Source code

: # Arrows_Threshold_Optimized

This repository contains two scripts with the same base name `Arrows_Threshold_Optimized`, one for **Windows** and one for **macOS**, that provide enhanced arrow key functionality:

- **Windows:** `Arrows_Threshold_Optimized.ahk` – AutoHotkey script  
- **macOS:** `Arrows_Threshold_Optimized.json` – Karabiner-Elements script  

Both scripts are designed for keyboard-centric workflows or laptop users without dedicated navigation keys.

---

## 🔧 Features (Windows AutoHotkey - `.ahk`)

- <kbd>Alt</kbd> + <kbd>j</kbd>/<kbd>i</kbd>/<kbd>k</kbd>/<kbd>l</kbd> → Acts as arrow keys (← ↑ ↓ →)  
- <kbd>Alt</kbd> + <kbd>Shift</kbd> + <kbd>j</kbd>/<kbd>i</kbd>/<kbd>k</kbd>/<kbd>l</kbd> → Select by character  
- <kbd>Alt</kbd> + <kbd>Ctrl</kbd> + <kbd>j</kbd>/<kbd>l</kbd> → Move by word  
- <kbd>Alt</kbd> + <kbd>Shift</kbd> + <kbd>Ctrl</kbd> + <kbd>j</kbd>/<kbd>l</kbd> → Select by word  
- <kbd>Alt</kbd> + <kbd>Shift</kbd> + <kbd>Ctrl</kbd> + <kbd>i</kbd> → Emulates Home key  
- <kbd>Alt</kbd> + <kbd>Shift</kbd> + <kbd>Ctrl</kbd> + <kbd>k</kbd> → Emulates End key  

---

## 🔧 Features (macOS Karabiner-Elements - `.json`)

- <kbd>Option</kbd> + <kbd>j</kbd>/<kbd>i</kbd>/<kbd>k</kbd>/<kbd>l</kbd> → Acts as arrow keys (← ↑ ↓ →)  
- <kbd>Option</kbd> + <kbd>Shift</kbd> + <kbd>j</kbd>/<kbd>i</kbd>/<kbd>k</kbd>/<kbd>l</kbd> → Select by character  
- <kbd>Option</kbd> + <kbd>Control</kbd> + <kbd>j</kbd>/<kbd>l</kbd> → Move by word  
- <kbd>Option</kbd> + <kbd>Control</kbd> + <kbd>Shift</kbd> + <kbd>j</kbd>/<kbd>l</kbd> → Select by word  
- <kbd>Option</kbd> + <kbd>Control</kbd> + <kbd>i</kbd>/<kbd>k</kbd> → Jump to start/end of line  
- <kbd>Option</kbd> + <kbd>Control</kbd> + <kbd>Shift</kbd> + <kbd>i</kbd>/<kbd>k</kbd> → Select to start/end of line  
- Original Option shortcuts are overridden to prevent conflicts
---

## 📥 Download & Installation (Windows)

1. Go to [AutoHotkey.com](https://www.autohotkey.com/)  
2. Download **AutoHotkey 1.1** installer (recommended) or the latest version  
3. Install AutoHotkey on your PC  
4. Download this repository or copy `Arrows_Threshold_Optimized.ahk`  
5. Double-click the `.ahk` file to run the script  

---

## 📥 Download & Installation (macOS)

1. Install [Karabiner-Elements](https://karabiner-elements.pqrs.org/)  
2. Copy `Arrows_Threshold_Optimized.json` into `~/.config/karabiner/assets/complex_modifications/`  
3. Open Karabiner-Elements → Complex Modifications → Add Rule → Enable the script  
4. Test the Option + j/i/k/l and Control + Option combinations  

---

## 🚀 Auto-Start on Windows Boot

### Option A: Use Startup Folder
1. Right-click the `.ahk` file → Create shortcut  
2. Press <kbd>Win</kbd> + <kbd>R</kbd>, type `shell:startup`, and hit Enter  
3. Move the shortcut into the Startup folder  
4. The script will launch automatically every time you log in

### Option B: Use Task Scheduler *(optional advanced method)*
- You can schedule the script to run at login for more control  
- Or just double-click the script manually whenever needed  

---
==
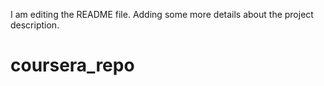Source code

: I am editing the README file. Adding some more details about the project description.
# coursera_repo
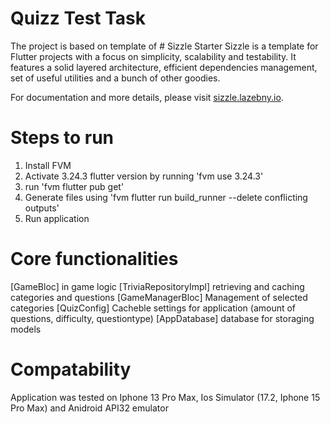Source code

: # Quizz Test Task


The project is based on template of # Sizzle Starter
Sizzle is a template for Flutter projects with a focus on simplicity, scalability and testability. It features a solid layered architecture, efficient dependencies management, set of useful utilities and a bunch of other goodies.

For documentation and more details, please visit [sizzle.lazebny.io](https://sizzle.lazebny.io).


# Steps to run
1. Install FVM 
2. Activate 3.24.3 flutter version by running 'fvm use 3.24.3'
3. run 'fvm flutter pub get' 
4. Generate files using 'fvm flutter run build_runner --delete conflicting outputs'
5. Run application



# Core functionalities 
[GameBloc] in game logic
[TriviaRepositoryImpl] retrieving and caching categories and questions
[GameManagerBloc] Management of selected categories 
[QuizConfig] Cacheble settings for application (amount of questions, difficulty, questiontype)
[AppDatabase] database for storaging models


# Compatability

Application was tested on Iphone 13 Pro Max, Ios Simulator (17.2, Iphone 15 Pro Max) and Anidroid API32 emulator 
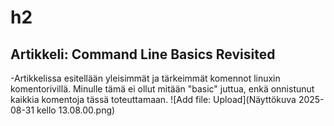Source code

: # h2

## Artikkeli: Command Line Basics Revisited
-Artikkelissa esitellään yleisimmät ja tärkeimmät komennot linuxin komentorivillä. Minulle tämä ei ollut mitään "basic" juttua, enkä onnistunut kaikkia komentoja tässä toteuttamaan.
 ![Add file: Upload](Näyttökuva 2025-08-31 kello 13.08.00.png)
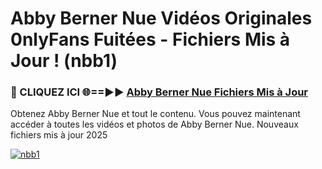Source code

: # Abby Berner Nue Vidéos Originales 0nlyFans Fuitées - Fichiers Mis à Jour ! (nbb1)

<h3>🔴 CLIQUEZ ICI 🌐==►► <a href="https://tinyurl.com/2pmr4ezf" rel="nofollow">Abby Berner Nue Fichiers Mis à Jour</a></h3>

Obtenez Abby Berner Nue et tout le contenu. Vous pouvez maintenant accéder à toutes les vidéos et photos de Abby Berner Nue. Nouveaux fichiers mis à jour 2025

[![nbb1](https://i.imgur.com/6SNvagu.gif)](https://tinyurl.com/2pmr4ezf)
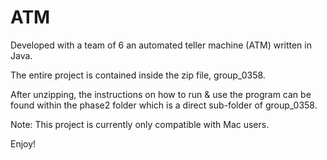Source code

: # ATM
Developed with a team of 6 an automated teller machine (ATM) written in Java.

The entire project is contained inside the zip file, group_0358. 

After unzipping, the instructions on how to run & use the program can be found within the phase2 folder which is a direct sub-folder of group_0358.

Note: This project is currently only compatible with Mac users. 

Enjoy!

WHAT THE EXERCISE ASKS — Taking the material above, extract exactly and only the lines from the line with "## Artikkeli: Command Line Basics Revisited" to the line with "-Artikkelissa esitellään yleisimmät", inclusive of both.

TASK SOLUTION —
## Artikkeli: Command Line Basics Revisited
-Artikkelissa esitellään yleisimmät ja tärkeimmät komennot linuxin komentorivillä. Minulle tämä ei ollut mitään "basic" juttua, enkä onnistunut kaikkia komentoja tässä toteuttamaan.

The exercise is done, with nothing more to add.